Толпа заметно поредела.
– А ты куда собрался, скотина похотливая, – вопила Ефросинья, известная в деревне ветрогонка , грозя кулаком в спину, убегающему мужу. – Стручок мхом порос, а туда же, курощуп  бесстыжий.
– Фантастика, – глубокомысленно изрек Лукич, слезая с бочки, и почесал Жучку за ухом.
  Все последующие дни разговоры в деревне сводились лишь к одной теме. Бабы, забросив домашнее хозяйство, собирались вместе и сплетничали с утра до вечера, стирая языки до мозолей.
– Да я сам видела, у нее перепонки на пальцах.
– Говорят, она по ночам в ящерицу оборачивается.
– А Ванька с ней на лягушачьем языке говорит, сама слышала, как они друг с другом квакают.
Мужики тоже не отставали.
– У Ваньки лук не простой, а волшебный, мне его брат сказывал, Ванька его у колдуна выменял.
– А, может, он сам колдун?
– Наверняка. Все дурачком прикидывался, а оно вона как вышло.
– Да иди ты!
– Точно колдун.
Потенциальные женихи поливали лес стрелами, пуляя во все стороны без разбора, а потом тащили оттуда, на первых парах, жаб да лягушек, потом ящериц, затем настал черед зайчих, барсучих, бельчих и прочих млекопитающих. Бедная фауна, зацелованная до смерти, не знала, что и думать.

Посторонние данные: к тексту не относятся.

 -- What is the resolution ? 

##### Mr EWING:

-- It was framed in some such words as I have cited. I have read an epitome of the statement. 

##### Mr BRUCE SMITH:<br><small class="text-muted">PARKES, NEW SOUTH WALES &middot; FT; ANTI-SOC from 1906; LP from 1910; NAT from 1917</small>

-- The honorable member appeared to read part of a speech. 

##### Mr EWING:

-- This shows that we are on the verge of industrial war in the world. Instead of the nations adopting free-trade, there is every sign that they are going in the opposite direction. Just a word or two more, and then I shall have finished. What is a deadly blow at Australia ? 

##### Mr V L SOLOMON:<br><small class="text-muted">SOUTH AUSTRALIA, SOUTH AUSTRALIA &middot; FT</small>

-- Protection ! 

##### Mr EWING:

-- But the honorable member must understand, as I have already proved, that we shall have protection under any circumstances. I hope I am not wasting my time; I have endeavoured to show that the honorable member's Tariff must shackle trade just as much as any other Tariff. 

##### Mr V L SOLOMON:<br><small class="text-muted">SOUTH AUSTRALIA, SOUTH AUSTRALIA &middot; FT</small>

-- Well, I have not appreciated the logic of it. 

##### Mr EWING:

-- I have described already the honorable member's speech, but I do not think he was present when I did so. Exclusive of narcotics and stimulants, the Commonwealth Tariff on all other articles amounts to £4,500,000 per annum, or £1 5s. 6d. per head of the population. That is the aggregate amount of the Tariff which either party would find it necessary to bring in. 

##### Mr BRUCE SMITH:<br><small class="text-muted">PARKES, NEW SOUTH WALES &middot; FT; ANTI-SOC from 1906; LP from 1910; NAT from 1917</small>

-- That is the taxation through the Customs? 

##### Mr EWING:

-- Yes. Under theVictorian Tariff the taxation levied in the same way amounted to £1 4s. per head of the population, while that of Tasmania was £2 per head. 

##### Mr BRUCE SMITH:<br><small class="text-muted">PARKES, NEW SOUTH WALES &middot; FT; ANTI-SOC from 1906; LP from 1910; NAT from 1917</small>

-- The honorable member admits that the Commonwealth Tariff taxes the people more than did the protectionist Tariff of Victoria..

Антипка, младший сын дураковского старосты Василь Потапыча принес из леса ежиху.
– Ты зачем, недоросль, ее в зад-то целовал? – допытывался тот у сыночка.
– А куда ее целовать-то? Она, зараза, клубком вся скрючилась, –  хныкал Антипка, держась за исколотый нос.
 Ваня купался в лучах славы, ходил по деревне павлином, руки в боки, снисходительно трепал по загривкам пацанов и в уже сотый раз рассказывал свою историю, с каждым разом количество болотных кикимор, получивших от него по щам, вырастало в геометрической прогрессии.
Ваня был на седьмом небе, счастливее самого счастливо человека во всем царстве, да что там, в царстве, на всей земле-матушке, особенно по ночам, был счастлив целых две недели и один день, а потом Василиса пропала.